On apprend que Conan ne s'est jamais remis de la mort de Valeria, et est prêt à tout pour la revoir. Il tombe donc dans le piège d'une méchante reine qui l'envoie accompagner une princesse dans la quête d'une relique.

Tout cela est absolument classique, et après un premier épisode montrant comment Conan est devenu une sorte de héros, le voir accomplir des quêtes n'est pas absurde. Il est accompagné pour cela d'un voleur, Malak, qui sert de comic relief pataud et relou (il finira comme homme de main du Joker dans le Batman de 1989), et d'une guerrière sauvage, jouée par Grace Jones. On retrouve aussi le sorcier Akiro, et avec tout ça on a un groupe d'aventuriers à la Donjons et Dragons.

 

 Je crois qu'on peut difficilement faire plus emblématique

des années 80 que Grace Jones

Côté costumes, Ron Cobb n'est plus à la manoeuvre, et si son successeur sait s'en inspirer, casques et armes semblent beaucoup plus génériques. Et Conan se retrouve affublé par moments d'un slip en cuir qui… bon. D'un slip en cuir, quoi. Qu'il porte d'ailleurs parfois par-dessus son pantalon, comme tout surhomme qui se respecte. Par ailleurs, comme Schwarzie est assez mal dirigé, il a un côté benêt tout du long qui dessert également le personnage. C'est carrément dommage. D'autant qu'il parle beaucoup plus que dans le film précédent, et que pour le coup, ça le dessert. D'entrée.

Ça se laisse regarder, malgré un rythme bizarre, qui met l'accent sur l'action, mais une action pas assez bien chorégraphiée ni mise en scène pour être vraiment passionnante.

Le gros problème, c'est surtout la princesse. Vierge promise au sacrifice, elle est traitée comme si "vierge" signifiait obligatoirement "totalement nunuche". Et comme, en plus, elle est capricieuse, ça n'arrange rien. Si la scène où le pote voleur tente maladroitement de draguer la guerrière est un moment de gênance, elle inspire la princesse à faire de même avec Conan, et là on touche au sublime et au tragique dans le plan lamentable.

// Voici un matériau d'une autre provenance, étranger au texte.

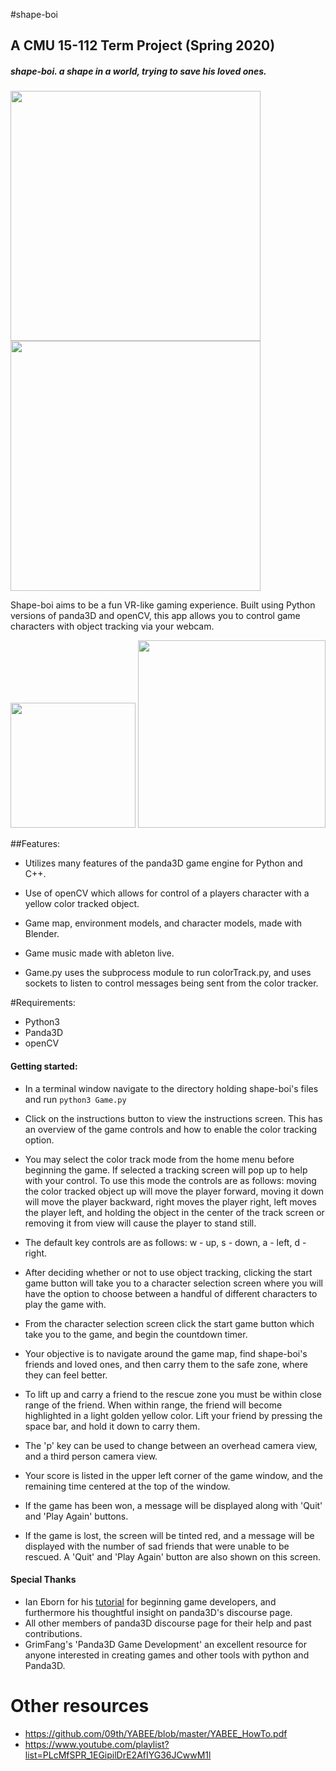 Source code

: 
#shape-boi
## A CMU 15-112 Term Project (Spring 2020)

##### **shape-boi.  a shape in a world, trying to save his loved ones.**

<img src="https://github.com/vism2889/shape-boi/blob/master/shape_boi_char_select.gif" width="400"> <img src="https://github.com/vism2889/shape-boi/blob/master/shape-boi-gameplay-1.gif" width="400">

Shape-boi aims to be a fun VR-like gaming experience.  Built using Python versions of panda3D and openCV, this app allows you to control game characters with object tracking via your webcam.

<img src="https://github.com/vism2889/shape-boi/blob/master/shape-boi-color-track.gif" width="200"> <img src="https://github.com/vism2889/shape-boi/blob/master/shape-boi-color-track-game-play.gif" width="300">

##Features:
* Utilizes many features of the panda3D game engine for Python and C++.

* Use of openCV which allows for control of a players character with a yellow color tracked object.

* Game map, environment models, and character models, made with Blender.

* Game music made with ableton live.

* Game.py uses the subprocess module to run colorTrack.py, and uses sockets to listen to control messages being sent from the color tracker.



#Requirements:
- Python3
- Panda3D
- openCV

#### Getting started:
- In a terminal window navigate to the directory holding shape-boi's files and run `python3 Game.py`

- Click on the instructions button to view the instructions screen.  This has an overview of the game controls and how to enable the color tracking option.

- You may select the color track mode from the home menu before beginning the game.  If selected a tracking screen will pop up to help with your control.  To use this mode the controls are as follows: moving the color tracked object up will move the player forward, moving it down will move the player backward, right moves the player right, left moves the player left, and holding the object in the center of the track screen or removing it from view will cause the player to stand still.

- The default key controls are as follows: w - up, s - down, a - left, d - right.

- After deciding whether or not to use object tracking, clicking the start game button will take you to a character selection screen where you will have the option to choose between a handful of different characters to play the game with.

- From the character selection screen click the start game button which take you to the game, and begin the countdown timer.

- Your objective is to navigate around the game map, find shape-boi's friends and loved ones, and then carry them to the safe zone, where they can feel better.

- To lift up and carry a friend to the rescue zone you must be within close range of the friend.  When within range, the friend will become highlighted in a light golden yellow color.  Lift your friend by pressing the space bar, and hold it down to carry them.

- The 'p' key can be used to change between an overhead camera view, and a third person camera view.

- Your score is listed in the upper left corner of the game window, and the remaining time centered at the top of the window.

- If the game has been won, a message will be displayed along with 'Quit' and 'Play Again' buttons.

- If the game is lost, the screen will be tinted red, and a message will be displayed with the number of sad friends that were unable to be rescued.  A 'Quit' and 'Play Again' button are also shown on this screen.


#### Special Thanks
- Ian Eborn for his [tutorial](https://arsthaumaturgis.github.io/Panda3DTutorial.io/) for beginning game developers, and furthermore his thoughtful insight on panda3D's discourse page.
- All other members of panda3D discourse page for their help and past contributions.
- GrimFang's 'Panda3D Game Development' an excellent resource for anyone interested in creating games and other tools with python and Panda3D.



# Other resources
* https://github.com/09th/YABEE/blob/master/YABEE_HowTo.pdf
* https://www.youtube.com/playlist?list=PLcMfSPR_1EGipilDrE2AfIYG36JCwwM1l
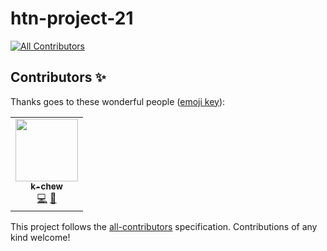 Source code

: # htn-project-21
<!-- ALL-CONTRIBUTORS-BADGE:START - Do not remove or modify this section -->
[![All Contributors](https://img.shields.io/badge/all_contributors-1-orange.svg?style=flat-square)](#contributors-)
<!-- ALL-CONTRIBUTORS-BADGE:END -->
## Contributors ✨

Thanks goes to these wonderful people ([emoji key](https://allcontributors.org/docs/en/emoji-key)):

<!-- ALL-CONTRIBUTORS-LIST:START - Do not remove or modify this section -->
<!-- prettier-ignore-start -->
<!-- markdownlint-disable -->
<table>
  <tr>
    <td align="center"><a href="https://github.com/k-chew"><img src="https://avatars.githubusercontent.com/u/60660250?v=4?s=100" width="100px;" alt=""/><br /><sub><b>k-chew</b></sub></a><br /><a href="https://github.com/browningluke/htn21-cactus/commits?author=k-chew" title="Code">💻</a> <a href="#design-k-chew" title="Design">🎨</a></td>
  </tr>
</table>

<!-- markdownlint-restore -->
<!-- prettier-ignore-end -->

<!-- ALL-CONTRIBUTORS-LIST:END -->

This project follows the [all-contributors](https://github.com/all-contributors/all-contributors) specification. Contributions of any kind welcome! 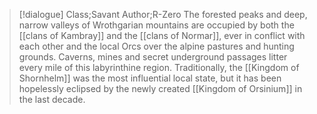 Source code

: >[!dialogue] Class;Savant Author;R-Zero
The forested peaks and deep, narrow valleys of Wrothgarian mountains are occupied by both the [[clans of Kambray]] and the [[clans of Normar]], ever in conflict with each other and the local Orcs over the alpine pastures and hunting grounds. Caverns, mines and secret underground passages litter every mile of this labyrinthine region. Traditionally, the [[Kingdom of Shornhelm]] was the most influential local state, but it has been hopelessly eclipsed by the newly created [[Kingdom of Orsinium]] in the last decade. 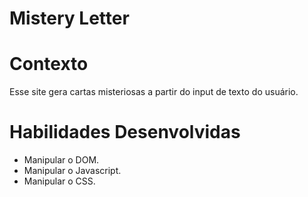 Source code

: # Mistery Letter

# Contexto
Esse site gera cartas misteriosas a partir do input de texto do usuário.

# Habilidades Desenvolvidas

- Manipular o DOM.
- Manipular o Javascript.
- Manipular o CSS.

<!--
 ## Técnologias usadas
-->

Bon, le personnage est moins irritant que le prince capricieux de Red Sonja, mais pas loin derrière.

L'intrigue est linéaire, choper la gemme n°1 pour récupérer la corne n°2 et la brancher sur la statue n°3 histoire d'accomplir le rituel prophétisé, avec des trucs que seule la nana peut choper (oui, les dieux sont vieux jeu et réac, ils préfèrent les vierges, tout ça), éléments qu'on retrouvera plus ou moins dans Red Sonja, d'ailleurs, avec le même risque de fin du monde si ça dérape. Le cinéma d'action a toujours eu la main lourde sur les enjeux, et c'est peut-être pour ça que j'aime bien John Wick, pour le coup. C'est plus sobre. Au niveau enjeux, je veux dire.

 
 Y a des séquences sympa, comme le combat contre l'homme singe à cape rouge (chipé à Rogues in the House, je pense), sympa jusqu'à ce que :
 


Bref. Tout n'est pas réussi, disons.

Mais… Mais franchement, le scénar est certes convenu, à base de la relique qui doit réveiller un dieu qui s'avère maléfique, avec à la clé une trahison, une tromperie, un sorcier moche, un autre sorcier moche, de la baston, des poursuites…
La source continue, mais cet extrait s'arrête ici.